__Work order__: In your copy, each line below is repeated exactly and no image appears.

(Records contained in a dataset)

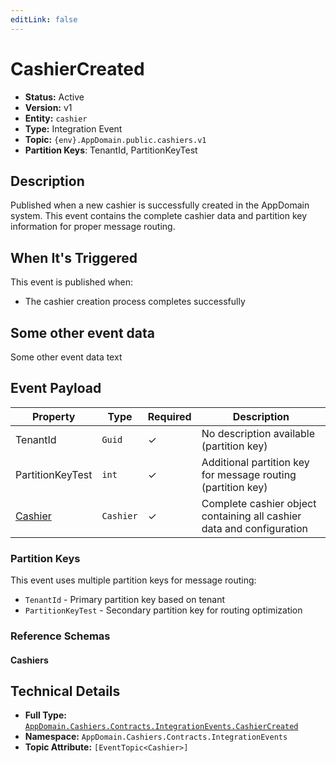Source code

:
 ```yaml
---
editLink: false
---
```


# CashierCreated

-   **Status:** Active
-   **Version:** v1
-   **Entity:** `cashier`
-   **Type:** Integration Event
-   **Topic:** `{env}.AppDomain.public.cashiers.v1`
-   **Partition Keys**: TenantId, PartitionKeyTest

## Description

Published when a new cashier is successfully created in the AppDomain system. This event contains the complete cashier data and partition key information for proper message routing.

## When It's Triggered

This event is published when:

-   The cashier creation process completes successfully

## Some other event data

Some other event data text

## Event Payload

| Property                                                            | Type      | Required | Description                                                           |
| ------------------------------------------------------------------- | --------- | -------- | --------------------------------------------------------------------- |
| TenantId                                                            | `Guid`    | ✓        | No description available (partition key)                              |
| PartitionKeyTest                                                    | `int`     | ✓        | Additional partition key for message routing (partition key)          |
| [Cashier](./schemas/AppDomain.Cashiers.Contracts.Models.Cashier.md) | `Cashier` | ✓        | Complete cashier object containing all cashier data and configuration |

### Partition Keys

This event uses multiple partition keys for message routing:

-   `TenantId` - Primary partition key based on tenant
-   `PartitionKeyTest` - Secondary partition key for routing optimization

### Reference Schemas

#### Cashiers

<!--@include: ./schemas/AppDomain.Cashiers.Contracts.Models.Cashier.md#schema-->

## Technical Details

-   **Full Type:** [`AppDomain.Cashiers.Contracts.IntegrationEvents.CashierCreated`](https://[github.url.from.config.com]/AppDomain/Cashiers/Contracts/IntegrationEvents/CashierCreated.cs)
-   **Namespace:** `AppDomain.Cashiers.Contracts.IntegrationEvents`
-   **Topic Attribute:** `[EventTopic<Cashier>]`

__Exercise result__:
Source code

:
 ```yaml
---
editLink: false
---
```


# CashierCreated

-   **Status:** Active
-   **Version:** v1
-   **Entity:** `cashier`
-   **Type:** Integration Event
-   **Topic:** `{env}.AppDomain.public.cashiers.v1`
-   **Partition Keys**: TenantId, PartitionKeyTest

## Description

Published when a new cashier is successfully created in the AppDomain system. This event contains the complete cashier data and partition key information for proper message routing.

## When It's Triggered

This event is published when:

-   The cashier creation process completes successfully

## Some other event data

Some other event data text

## Event Payload

| Property                                                            | Type      | Required | Description                                                           |
| ------------------------------------------------------------------- | --------- | -------- | --------------------------------------------------------------------- |
| TenantId                                                            | `Guid`    | ✓        | No description available (partition key)                              |
| PartitionKeyTest                                                    | `int`     | ✓        | Additional partition key for message routing (partition key)          |
| [Cashier](./schemas/AppDomain.Cashiers.Contracts.Models.Cashier.md) | `Cashier` | ✓        | Complete cashier object containing all cashier data and configuration |

### Partition Keys

This event uses multiple partition keys for message routing:

-   `TenantId` - Primary partition key based on tenant
-   `PartitionKeyTest` - Secondary partition key for routing optimization

### Reference Schemas

#### Cashiers

<!--@include: ./schemas/AppDomain.Cashiers.Contracts.Models.Cashier.md#schema-->

## Technical Details

-   **Full Type:** [`AppDomain.Cashiers.Contracts.IntegrationEvents.CashierCreated`](https://[github.url.from.config.com]/AppDomain/Cashiers/Contracts/IntegrationEvents/CashierCreated.cs)
-   **Namespace:** `AppDomain.Cashiers.Contracts.IntegrationEvents`
-   **Topic Attribute:** `[EventTopic<Cashier>]`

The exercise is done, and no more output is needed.